Las palabras de Trump sobre un boicot al Consejo de Derechos Humanos de la ONU deben causarnos menos inquietud. En primer lugar, aún no ha ocurrido. En segundo lugar, George W. Bush se retiró del Consejo y después Barack Obama eligió renovar su compromiso. En tercer lugar, Ronald Reagan se retiró temporalmente de UNESCO y eso tampoco tuvo algún efecto transformador. Con frecuencia, los republicanos modernos apaciguan a sus partidarios enfatizando lo que perciben como un tratamiento injusto de Israel, tratando de anotar puntos políticos al agredir a un organismo de la ONU.

Sin embargo, los republicanos que atacan al Consejo de Derechos Humanos de la ONU por tener una doble moral harían bien en recordar que Reagan apoyó a quienes dirigían escuadrones de la muerte en El Salvador y atacaban las estructuras civiles en Nicaragua; todo en nombre del anticomunismo.
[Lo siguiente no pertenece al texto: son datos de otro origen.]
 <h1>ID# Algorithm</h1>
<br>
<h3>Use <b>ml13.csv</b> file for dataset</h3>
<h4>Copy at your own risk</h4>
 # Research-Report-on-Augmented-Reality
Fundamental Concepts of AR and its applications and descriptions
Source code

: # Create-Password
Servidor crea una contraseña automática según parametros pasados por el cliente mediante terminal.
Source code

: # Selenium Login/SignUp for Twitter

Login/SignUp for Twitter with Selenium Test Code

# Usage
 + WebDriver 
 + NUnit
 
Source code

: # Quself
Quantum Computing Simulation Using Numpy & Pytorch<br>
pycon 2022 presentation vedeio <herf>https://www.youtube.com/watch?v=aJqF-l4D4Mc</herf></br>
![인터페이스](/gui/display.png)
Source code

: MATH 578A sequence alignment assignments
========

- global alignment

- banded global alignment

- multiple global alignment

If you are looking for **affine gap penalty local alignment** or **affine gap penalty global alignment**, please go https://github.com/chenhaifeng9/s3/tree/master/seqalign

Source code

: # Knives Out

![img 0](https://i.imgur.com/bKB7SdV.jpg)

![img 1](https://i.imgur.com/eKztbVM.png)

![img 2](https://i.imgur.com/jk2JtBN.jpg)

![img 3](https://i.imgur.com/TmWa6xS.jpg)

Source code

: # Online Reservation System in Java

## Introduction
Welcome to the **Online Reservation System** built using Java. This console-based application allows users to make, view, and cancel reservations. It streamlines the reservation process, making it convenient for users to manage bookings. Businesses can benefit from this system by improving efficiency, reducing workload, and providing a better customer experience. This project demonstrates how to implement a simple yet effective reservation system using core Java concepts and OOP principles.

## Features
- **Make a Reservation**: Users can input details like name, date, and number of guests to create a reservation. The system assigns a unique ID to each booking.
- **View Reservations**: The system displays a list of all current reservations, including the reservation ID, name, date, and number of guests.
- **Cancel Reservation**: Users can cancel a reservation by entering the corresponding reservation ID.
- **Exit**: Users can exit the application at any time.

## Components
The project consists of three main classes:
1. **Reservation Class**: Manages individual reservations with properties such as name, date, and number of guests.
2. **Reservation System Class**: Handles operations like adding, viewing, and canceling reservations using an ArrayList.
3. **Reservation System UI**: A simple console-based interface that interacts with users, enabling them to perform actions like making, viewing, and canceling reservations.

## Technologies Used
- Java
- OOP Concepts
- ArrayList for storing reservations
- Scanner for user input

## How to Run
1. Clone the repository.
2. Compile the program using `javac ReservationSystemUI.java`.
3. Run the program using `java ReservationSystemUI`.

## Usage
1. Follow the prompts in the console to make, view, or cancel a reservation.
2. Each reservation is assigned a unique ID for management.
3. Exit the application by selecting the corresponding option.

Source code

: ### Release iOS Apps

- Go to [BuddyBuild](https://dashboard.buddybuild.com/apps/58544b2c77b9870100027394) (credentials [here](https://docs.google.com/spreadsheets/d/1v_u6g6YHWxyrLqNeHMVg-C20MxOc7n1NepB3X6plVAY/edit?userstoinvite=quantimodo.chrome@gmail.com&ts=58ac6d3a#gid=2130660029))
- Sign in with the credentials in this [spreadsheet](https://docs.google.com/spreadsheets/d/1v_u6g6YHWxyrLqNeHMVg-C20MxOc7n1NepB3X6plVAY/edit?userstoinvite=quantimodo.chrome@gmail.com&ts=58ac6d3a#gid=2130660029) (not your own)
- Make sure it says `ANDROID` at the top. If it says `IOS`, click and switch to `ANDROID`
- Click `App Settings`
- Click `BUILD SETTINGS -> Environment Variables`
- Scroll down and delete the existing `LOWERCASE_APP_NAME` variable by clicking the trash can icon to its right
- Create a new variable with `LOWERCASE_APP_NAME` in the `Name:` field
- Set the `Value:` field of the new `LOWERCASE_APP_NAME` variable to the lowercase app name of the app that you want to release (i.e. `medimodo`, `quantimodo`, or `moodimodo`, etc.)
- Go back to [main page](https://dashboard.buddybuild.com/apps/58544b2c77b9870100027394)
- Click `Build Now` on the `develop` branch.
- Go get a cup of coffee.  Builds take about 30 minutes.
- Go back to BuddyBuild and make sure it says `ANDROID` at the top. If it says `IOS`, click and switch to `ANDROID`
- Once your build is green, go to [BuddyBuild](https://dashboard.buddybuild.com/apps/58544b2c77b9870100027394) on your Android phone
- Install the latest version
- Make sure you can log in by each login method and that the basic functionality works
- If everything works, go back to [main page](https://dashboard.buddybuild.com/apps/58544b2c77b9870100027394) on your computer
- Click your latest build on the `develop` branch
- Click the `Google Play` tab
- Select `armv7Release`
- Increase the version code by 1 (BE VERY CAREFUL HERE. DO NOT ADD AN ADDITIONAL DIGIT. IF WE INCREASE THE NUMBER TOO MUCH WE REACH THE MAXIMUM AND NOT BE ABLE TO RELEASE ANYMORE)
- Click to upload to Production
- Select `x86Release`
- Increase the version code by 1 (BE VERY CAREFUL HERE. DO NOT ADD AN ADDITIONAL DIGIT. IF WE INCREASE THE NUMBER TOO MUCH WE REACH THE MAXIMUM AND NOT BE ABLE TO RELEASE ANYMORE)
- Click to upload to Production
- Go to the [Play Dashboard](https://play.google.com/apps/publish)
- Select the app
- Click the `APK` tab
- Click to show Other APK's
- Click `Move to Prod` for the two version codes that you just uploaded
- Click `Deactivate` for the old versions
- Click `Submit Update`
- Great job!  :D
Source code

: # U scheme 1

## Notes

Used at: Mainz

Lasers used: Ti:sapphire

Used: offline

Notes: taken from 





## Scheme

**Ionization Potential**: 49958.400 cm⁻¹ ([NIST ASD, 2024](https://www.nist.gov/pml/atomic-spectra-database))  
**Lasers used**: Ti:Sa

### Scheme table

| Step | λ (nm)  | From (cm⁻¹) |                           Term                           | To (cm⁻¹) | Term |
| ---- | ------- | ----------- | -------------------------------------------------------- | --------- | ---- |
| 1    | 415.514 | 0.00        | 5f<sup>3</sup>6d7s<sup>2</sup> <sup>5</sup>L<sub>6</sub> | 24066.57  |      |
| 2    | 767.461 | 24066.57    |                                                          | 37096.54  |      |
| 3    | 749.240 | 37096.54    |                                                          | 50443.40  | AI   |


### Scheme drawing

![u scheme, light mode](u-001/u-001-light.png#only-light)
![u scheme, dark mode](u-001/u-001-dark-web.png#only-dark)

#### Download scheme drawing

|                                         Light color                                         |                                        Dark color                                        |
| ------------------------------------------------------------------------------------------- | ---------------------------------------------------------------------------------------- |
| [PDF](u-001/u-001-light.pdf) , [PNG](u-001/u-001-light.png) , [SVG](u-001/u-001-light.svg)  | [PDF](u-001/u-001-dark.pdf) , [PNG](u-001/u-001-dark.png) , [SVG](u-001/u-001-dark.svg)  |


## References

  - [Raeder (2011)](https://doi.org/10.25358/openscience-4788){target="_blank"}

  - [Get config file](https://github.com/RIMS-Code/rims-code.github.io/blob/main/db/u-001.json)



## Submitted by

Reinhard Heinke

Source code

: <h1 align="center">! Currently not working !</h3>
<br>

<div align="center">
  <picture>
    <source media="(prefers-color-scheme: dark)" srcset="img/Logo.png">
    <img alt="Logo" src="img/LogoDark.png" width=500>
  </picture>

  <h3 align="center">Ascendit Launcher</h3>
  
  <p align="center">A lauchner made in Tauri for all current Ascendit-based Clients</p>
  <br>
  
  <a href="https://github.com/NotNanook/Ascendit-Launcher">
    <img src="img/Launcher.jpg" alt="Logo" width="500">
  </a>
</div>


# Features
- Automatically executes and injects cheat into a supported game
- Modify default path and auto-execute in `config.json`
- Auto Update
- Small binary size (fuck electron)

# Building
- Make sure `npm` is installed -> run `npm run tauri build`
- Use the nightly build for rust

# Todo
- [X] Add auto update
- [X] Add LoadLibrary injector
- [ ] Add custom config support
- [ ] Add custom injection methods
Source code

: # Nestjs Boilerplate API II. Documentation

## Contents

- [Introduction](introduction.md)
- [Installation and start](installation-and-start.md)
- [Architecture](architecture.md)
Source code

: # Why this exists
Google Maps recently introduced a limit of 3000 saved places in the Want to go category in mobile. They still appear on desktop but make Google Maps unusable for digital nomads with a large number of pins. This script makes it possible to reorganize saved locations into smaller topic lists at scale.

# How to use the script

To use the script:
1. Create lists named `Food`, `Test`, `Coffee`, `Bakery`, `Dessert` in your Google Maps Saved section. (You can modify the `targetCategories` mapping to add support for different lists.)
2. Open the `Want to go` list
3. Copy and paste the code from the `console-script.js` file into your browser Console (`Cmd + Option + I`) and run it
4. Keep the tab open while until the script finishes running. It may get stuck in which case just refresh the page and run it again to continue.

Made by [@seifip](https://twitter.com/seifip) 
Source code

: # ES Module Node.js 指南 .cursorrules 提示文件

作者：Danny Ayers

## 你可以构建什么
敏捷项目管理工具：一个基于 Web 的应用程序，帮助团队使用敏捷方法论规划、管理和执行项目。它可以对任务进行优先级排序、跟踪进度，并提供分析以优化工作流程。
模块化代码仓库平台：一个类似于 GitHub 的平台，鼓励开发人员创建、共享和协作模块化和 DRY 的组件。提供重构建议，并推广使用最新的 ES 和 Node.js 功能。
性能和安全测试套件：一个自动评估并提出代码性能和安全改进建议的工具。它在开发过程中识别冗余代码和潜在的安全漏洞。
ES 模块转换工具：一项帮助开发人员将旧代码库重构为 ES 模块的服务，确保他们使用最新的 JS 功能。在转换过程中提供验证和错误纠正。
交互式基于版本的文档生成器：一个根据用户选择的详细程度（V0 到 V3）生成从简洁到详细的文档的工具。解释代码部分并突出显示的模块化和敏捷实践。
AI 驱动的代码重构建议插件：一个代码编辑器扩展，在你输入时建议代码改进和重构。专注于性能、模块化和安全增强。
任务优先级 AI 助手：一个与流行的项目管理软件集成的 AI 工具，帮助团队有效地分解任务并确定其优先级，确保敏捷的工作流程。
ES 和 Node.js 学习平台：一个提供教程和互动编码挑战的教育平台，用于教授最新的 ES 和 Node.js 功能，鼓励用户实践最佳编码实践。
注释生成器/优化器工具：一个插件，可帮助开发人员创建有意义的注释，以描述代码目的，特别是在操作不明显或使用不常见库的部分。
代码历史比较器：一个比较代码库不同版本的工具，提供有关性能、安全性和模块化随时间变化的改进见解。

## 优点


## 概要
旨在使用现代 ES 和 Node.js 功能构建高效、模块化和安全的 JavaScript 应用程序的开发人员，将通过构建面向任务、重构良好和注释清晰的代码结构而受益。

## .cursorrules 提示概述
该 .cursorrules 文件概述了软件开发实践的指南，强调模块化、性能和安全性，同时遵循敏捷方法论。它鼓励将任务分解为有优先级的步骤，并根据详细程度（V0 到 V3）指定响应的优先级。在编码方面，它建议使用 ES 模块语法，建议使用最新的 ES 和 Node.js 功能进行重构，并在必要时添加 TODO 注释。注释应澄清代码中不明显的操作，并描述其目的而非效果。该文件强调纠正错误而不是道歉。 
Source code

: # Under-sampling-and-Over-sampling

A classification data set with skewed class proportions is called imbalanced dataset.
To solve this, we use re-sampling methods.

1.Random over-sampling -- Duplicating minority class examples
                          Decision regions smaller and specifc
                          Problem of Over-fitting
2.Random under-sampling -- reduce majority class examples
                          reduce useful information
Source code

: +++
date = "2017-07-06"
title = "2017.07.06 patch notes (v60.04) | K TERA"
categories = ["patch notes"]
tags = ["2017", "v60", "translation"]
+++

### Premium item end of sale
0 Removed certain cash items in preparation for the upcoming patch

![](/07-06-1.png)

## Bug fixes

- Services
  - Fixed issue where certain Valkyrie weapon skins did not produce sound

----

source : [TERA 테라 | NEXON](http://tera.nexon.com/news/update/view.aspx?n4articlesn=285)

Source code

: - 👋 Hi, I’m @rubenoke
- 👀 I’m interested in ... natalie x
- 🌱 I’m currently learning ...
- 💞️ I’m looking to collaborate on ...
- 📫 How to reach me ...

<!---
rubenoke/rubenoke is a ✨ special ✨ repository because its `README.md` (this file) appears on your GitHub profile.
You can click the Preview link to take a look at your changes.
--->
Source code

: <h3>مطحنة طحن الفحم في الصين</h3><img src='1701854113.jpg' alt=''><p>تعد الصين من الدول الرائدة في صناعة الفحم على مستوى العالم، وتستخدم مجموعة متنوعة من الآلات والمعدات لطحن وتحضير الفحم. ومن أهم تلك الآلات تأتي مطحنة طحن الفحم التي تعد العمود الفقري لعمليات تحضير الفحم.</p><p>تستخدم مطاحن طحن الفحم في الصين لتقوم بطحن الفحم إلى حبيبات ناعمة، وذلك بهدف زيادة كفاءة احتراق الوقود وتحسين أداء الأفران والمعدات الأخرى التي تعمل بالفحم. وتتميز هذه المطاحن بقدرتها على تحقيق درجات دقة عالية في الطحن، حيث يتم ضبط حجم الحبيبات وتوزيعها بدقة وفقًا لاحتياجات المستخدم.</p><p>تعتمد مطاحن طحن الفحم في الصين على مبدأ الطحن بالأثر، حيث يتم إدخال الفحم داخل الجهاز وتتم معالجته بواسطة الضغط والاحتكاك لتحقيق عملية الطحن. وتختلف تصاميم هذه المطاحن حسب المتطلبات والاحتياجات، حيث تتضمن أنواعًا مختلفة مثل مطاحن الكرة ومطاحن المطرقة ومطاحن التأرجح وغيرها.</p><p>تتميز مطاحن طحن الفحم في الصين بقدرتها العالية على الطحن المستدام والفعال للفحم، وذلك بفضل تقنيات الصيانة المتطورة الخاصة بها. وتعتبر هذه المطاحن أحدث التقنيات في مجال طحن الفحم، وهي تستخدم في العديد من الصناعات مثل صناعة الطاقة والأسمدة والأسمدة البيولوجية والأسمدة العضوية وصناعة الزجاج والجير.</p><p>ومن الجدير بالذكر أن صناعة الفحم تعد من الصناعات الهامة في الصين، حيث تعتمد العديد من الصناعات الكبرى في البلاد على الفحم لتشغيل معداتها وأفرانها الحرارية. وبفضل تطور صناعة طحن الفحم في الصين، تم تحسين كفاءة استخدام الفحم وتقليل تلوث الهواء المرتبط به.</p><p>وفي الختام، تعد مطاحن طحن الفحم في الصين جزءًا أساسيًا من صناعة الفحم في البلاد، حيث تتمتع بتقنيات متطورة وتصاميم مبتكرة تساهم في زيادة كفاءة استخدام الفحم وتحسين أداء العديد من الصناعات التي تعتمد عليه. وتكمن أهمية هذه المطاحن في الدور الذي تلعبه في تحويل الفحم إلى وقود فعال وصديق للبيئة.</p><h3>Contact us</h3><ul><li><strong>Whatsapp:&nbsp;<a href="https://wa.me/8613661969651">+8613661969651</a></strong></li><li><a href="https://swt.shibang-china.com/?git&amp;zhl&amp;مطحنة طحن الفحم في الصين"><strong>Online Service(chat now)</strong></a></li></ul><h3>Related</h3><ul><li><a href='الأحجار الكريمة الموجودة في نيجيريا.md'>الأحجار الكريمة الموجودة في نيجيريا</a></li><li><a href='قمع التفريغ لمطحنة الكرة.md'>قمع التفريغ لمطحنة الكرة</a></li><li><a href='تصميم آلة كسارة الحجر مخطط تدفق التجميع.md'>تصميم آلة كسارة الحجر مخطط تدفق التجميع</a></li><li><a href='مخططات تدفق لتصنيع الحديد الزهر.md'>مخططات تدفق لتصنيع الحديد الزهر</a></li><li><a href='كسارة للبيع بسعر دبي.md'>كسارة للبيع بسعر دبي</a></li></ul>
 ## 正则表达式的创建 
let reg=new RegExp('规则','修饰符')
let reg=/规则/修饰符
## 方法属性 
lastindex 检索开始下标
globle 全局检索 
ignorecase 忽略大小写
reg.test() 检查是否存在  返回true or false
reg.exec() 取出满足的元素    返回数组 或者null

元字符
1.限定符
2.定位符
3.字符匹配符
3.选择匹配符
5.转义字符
George W. Bush autorizó la tortura de sospechosos de terrorismo detenidos por la CIA y el ejército después del 11-S. En su retórica de campaña, Trump degradó a las mujeres y a los mexicanos, entre otras cosas. Hasta ahora, los tribunales han anulado su prohibición de viajar con respecto a ciertos países como evidencia de un prejuicio religioso en contra de los musulmanes. Si bien es cierto que el Consejo, conformado por Estados, exhibe prejuicios en ciertas ocasiones, los Estados Unidos no siempre tienen las manos limpias en cuestión de derechos humanos.

Ciertamente nos dirigimos hacia tiempos difíciles para los derechos humanos, y la hipocresía y la doble moral de los Estados constituyen el meollo del problema. Esperemos que, al igual que la Carta Magna, las normas de derechos humanos experimenten tiempos mejores.